> **Exercise**
Extract precisely the lines that run from the line containing "If the average" to the end of the records below, with both ends included and pictures omitted.

> **Input records**

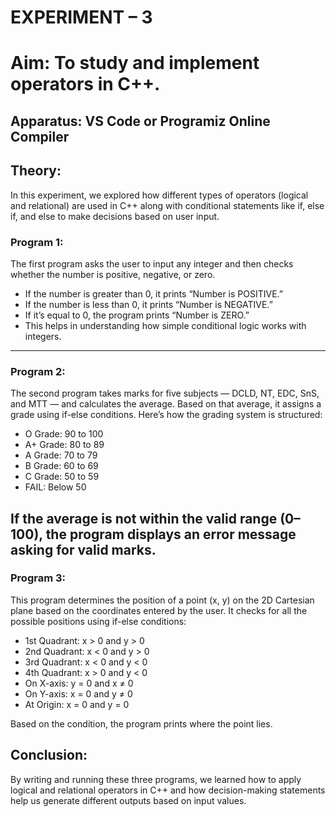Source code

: # EXPERIMENT – 3
# Aim: To study and implement operators in C++.

## Apparatus: VS Code or Programiz Online Compiler

## Theory:
In this experiment, we explored how different types of operators (logical and relational) are used in C++ along with conditional statements like if, else if, and else to make decisions based on user input.

### Program 1:
The first program asks the user to input any integer and then checks whether the number is positive, negative, or zero.
- If the number is greater than 0, it prints “Number is POSITIVE.”
- If the number is less than 0, it prints “Number is NEGATIVE.”
- If it’s equal to 0, the program prints “Number is ZERO.”
- This helps in understanding how simple conditional logic works with integers.
---
### Program 2:
The second program takes marks for five subjects — DCLD, NT, EDC, SnS, and MTT — and calculates the average. Based on that average, it assigns a grade using if-else conditions.
Here’s how the grading system is structured:

- O Grade: 90 to 100
- A+ Grade: 80 to 89
- A Grade: 70 to 79
- B Grade: 60 to 69
- C Grade: 50 to 59
- FAIL: Below 50

If the average is not within the valid range (0–100), the program displays an error message asking for valid marks.
---
### Program 3:
This program determines the position of a point (x, y) on the 2D Cartesian plane based on the coordinates entered by the user.
It checks for all the possible positions using if-else conditions:

- 1st Quadrant: x > 0 and y > 0
- 2nd Quadrant: x < 0 and y > 0
- 3rd Quadrant: x < 0 and y < 0
- 4th Quadrant: x > 0 and y < 0
- On X-axis: y = 0 and x ≠ 0
- On Y-axis: x = 0 and y ≠ 0
- At Origin: x = 0 and y = 0

Based on the condition, the program prints where the point lies.

## Conclusion:
By writing and running these three programs, we learned how to apply logical and relational operators in C++ and how decision-making statements help us generate different outputs based on input values.
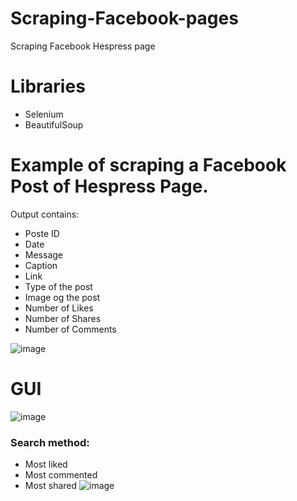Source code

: # Scraping-Facebook-pages
Scraping Facebook Hespress page

# Libraries
- Selenium
- BeautifulSoup 

# Example of scraping a Facebook Post of Hespress Page.

Output contains:

- Poste ID
- Date
- Message
- Caption
- Link
- Type of the post
- Image og the post
- Number of Likes
- Number of Shares
- Number of Comments

![image](https://user-images.githubusercontent.com/28219393/93242285-7b03ad80-f77e-11ea-9f09-6b3dde08b451.png)


# GUI

![image](https://user-images.githubusercontent.com/28219393/93243464-22351480-f780-11ea-8edb-f7923bf2988b.png)

### Search method:
- Most liked
- Most commented
- Most shared
![image](https://user-images.githubusercontent.com/28219393/93243114-a4710900-f77f-11ea-9a7b-ec56eaacdbd9.png)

> **Exercise answer**
If the average is not within the valid range (0–100), the program displays an error message asking for valid marks.
---
### Program 3:
This program determines the position of a point (x, y) on the 2D Cartesian plane based on the coordinates entered by the user.
It checks for all the possible positions using if-else conditions:

- 1st Quadrant: x > 0 and y > 0
- 2nd Quadrant: x < 0 and y > 0
- 3rd Quadrant: x < 0 and y < 0
- 4th Quadrant: x > 0 and y < 0
- On X-axis: y = 0 and x ≠ 0
- On Y-axis: x = 0 and y ≠ 0
- At Origin: x = 0 and y = 0

Based on the condition, the program prints where the point lies.

## Conclusion:
By writing and running these three programs, we learned how to apply logical and relational operators in C++ and how decision-making statements help us generate different outputs based on input values.
Source code

: # Scraping-Facebook-pages
Scraping Facebook Hespress page

# Libraries
- Selenium
- BeautifulSoup 

# Example of scraping a Facebook Post of Hespress Page.

Output contains:

- Poste ID
- Date
- Message
- Caption
- Link
- Type of the post
- Image og the post
- Number of Likes
- Number of Shares
- Number of Comments

![image](https://user-images.githubusercontent.com/28219393/93242285-7b03ad80-f77e-11ea-9f09-6b3dde08b451.png)


# GUI

![image](https://user-images.githubusercontent.com/28219393/93243464-22351480-f780-11ea-8edb-f7923bf2988b.png)

### Search method:
- Most liked
- Most commented
- Most shared
![image](https://user-images.githubusercontent.com/28219393/93243114-a4710900-f77f-11ea-9a7b-ec56eaacdbd9.png)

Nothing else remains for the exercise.